**WORK TO BE COMPLETED:** Report each line from the entries in which "afraid" can be found.

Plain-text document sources

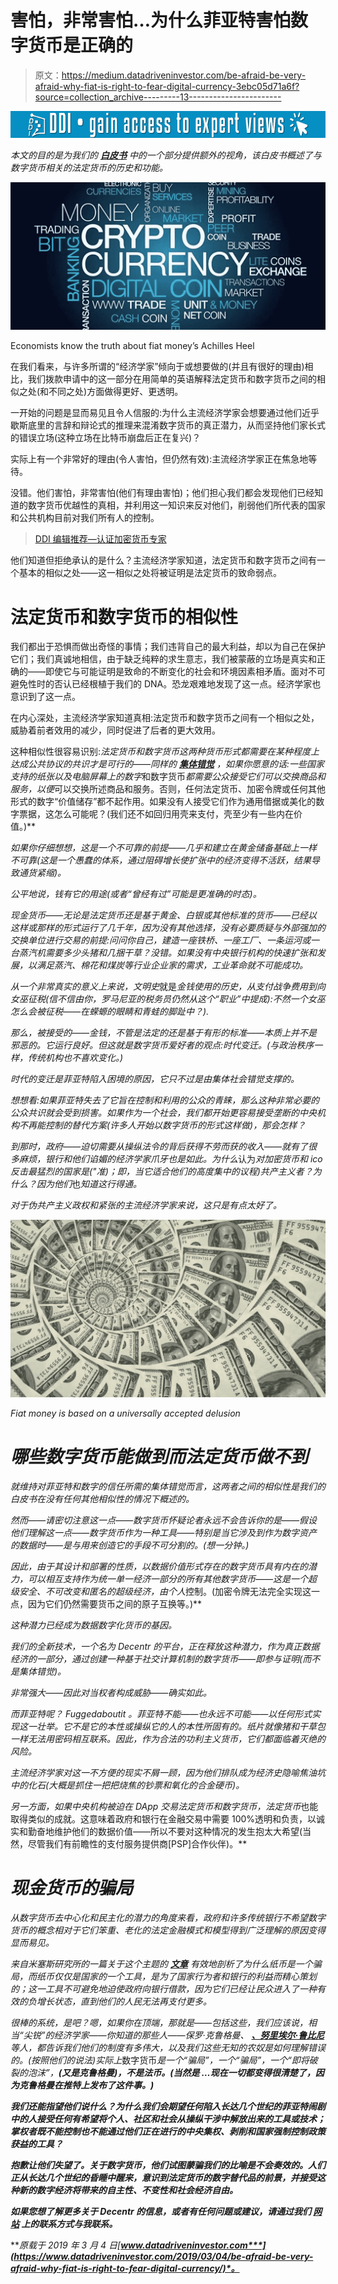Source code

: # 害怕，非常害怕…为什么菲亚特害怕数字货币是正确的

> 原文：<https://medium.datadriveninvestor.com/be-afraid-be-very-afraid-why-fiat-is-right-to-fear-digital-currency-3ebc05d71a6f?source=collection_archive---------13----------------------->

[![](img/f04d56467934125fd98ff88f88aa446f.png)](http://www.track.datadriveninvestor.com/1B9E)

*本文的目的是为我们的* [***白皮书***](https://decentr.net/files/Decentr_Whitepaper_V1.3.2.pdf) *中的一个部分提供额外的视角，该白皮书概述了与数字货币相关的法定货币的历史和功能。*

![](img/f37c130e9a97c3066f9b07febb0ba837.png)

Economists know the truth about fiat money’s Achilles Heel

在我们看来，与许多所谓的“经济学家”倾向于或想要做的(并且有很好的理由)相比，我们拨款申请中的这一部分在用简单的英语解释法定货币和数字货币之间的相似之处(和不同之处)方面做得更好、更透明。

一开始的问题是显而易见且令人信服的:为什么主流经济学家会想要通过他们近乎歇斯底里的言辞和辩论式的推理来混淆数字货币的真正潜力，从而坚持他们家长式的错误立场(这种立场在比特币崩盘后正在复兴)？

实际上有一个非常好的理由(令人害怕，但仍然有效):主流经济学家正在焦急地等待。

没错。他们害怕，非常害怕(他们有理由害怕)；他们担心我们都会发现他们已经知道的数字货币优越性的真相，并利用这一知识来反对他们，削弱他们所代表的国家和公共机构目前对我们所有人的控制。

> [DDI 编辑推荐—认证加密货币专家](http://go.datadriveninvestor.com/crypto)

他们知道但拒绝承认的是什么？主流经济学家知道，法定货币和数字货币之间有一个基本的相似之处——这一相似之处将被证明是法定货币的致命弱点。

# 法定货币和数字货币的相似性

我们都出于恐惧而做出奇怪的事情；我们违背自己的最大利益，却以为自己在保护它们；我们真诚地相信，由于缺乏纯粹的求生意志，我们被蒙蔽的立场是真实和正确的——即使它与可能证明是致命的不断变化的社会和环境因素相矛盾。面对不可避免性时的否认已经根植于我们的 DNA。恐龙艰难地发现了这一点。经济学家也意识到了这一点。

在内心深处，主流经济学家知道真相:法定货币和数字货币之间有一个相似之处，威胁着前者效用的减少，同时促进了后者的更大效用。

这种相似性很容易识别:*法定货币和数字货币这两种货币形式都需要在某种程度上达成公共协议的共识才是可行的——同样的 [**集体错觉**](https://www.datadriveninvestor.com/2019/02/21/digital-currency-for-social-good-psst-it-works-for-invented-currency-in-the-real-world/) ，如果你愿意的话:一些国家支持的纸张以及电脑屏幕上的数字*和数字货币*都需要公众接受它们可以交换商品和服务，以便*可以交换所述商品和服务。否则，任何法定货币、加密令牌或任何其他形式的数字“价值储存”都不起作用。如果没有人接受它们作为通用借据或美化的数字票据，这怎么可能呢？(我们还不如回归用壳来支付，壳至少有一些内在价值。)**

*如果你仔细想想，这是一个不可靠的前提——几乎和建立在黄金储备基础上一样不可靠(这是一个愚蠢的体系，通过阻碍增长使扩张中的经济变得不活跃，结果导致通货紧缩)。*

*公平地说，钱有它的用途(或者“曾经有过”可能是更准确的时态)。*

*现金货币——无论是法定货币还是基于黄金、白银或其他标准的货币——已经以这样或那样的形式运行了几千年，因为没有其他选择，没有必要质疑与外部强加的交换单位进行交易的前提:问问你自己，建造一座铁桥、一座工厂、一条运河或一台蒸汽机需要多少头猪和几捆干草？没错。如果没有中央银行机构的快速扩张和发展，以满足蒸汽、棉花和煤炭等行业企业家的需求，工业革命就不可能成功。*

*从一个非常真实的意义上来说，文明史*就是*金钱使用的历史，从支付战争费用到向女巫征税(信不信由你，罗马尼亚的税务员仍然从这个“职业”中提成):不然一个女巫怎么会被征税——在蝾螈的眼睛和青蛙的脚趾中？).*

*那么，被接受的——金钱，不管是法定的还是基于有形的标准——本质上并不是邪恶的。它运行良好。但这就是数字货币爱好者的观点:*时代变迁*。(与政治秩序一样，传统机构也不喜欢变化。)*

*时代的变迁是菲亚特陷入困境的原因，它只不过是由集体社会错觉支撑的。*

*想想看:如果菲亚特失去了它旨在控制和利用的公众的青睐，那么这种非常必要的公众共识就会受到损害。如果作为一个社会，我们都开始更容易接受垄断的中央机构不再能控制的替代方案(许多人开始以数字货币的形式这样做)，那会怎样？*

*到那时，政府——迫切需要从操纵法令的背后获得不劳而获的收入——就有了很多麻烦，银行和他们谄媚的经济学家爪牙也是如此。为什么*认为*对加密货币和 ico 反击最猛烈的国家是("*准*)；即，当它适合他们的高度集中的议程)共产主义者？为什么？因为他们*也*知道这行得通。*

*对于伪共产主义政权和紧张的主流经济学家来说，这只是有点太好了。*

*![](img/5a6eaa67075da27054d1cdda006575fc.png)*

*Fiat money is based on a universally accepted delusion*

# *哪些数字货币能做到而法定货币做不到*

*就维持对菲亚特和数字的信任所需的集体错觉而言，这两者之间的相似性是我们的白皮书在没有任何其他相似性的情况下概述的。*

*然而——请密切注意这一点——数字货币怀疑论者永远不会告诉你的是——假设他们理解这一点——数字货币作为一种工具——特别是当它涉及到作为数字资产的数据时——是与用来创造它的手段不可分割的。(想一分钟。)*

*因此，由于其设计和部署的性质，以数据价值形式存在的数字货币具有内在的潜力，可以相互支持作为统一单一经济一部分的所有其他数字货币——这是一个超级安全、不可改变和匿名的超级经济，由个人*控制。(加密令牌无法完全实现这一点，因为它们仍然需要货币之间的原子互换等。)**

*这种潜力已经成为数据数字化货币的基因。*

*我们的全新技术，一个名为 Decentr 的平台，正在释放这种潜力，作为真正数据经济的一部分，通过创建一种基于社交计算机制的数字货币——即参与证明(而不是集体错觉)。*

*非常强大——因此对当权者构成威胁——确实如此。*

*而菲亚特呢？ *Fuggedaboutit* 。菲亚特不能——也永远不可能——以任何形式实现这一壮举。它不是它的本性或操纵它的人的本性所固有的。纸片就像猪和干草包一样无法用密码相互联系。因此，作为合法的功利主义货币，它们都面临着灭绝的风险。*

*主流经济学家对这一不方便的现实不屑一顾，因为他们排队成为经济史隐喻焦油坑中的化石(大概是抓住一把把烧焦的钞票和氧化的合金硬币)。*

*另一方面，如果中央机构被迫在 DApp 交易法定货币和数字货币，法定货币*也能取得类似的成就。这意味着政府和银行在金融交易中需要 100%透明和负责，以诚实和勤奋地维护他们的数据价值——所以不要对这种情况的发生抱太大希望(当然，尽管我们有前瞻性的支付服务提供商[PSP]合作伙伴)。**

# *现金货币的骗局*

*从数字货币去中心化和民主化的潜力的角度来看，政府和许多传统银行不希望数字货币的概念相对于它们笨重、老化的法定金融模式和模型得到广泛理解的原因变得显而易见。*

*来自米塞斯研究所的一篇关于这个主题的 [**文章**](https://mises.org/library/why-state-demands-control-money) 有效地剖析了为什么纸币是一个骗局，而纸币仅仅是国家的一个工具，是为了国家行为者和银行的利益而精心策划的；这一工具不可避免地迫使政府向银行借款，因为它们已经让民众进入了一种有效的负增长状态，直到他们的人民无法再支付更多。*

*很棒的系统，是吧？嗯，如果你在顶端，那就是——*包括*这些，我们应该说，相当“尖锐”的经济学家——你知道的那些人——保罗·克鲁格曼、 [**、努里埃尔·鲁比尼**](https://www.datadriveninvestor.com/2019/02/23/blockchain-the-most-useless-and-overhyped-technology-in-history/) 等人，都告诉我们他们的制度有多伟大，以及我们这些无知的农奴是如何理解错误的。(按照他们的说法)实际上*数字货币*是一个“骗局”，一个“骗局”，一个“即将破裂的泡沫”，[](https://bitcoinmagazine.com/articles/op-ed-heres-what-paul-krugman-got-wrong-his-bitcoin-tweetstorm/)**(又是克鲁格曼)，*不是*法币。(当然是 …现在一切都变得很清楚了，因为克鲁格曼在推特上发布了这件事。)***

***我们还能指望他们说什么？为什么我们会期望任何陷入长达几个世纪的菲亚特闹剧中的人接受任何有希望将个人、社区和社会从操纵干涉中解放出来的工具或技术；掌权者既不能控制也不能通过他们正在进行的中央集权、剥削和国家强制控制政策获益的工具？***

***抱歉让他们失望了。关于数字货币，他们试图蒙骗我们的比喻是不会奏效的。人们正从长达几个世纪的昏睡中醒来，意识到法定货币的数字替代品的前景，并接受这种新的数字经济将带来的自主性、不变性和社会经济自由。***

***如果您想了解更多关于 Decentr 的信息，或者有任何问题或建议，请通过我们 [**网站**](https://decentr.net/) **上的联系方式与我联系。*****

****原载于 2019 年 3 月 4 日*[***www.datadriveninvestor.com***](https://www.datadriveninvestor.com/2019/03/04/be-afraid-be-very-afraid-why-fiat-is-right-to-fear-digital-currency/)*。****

**OUTPUT OF THE EXERCISE:**
> 原文：<https://medium.datadriveninvestor.com/be-afraid-be-very-afraid-why-fiat-is-right-to-fear-digital-currency-3ebc05d71a6f?source=collection_archive---------13----------------------->
****原载于 2019 年 3 月 4 日*[***www.datadriveninvestor.com***](https://www.datadriveninvestor.com/2019/03/04/be-afraid-be-very-afraid-why-fiat-is-right-to-fear-digital-currency/)*。****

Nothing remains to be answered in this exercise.